**THE TASK**
Only the lines from the start of the data through the one containing "tienen filtros en varias propiedades" belong in your answer; return them exactly.

**SUPPLIED DATA**
----

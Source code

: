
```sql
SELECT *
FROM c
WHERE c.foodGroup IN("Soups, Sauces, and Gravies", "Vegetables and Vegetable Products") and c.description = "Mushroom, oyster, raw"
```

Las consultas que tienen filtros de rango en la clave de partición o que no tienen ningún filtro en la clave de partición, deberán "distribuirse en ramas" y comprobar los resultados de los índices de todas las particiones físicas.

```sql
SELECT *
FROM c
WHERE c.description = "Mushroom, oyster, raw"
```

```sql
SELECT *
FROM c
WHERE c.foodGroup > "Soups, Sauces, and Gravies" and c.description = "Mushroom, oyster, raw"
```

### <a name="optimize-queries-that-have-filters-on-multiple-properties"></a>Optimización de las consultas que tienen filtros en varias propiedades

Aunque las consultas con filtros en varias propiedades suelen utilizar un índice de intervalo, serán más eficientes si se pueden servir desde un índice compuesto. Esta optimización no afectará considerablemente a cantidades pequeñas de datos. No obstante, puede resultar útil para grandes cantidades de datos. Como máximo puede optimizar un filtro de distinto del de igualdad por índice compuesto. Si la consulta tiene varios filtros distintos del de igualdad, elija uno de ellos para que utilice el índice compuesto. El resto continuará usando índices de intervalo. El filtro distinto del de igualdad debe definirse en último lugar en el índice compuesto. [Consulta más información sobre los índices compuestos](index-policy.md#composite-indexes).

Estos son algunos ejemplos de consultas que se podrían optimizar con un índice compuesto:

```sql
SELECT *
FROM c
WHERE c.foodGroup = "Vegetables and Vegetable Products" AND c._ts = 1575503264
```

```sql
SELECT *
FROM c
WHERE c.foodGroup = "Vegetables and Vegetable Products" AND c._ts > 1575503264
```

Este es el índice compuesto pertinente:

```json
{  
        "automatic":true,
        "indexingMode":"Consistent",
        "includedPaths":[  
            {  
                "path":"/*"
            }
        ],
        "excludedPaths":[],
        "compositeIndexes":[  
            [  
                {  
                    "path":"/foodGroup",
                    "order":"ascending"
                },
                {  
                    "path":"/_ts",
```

----

**REPLY TO THE EXERCISE**
Source code

:
```sql
SELECT *
FROM c
WHERE c.foodGroup IN("Soups, Sauces, and Gravies", "Vegetables and Vegetable Products") and c.description = "Mushroom, oyster, raw"
```

Las consultas que tienen filtros de rango en la clave de partición o que no tienen ningún filtro en la clave de partición, deberán "distribuirse en ramas" y comprobar los resultados de los índices de todas las particiones físicas.

```sql
SELECT *
FROM c
WHERE c.description = "Mushroom, oyster, raw"
```

```sql
SELECT *
FROM c
WHERE c.foodGroup > "Soups, Sauces, and Gravies" and c.description = "Mushroom, oyster, raw"
```

### <a name="optimize-queries-that-have-filters-on-multiple-properties"></a>Optimización de las consultas que tienen filtros en varias propiedades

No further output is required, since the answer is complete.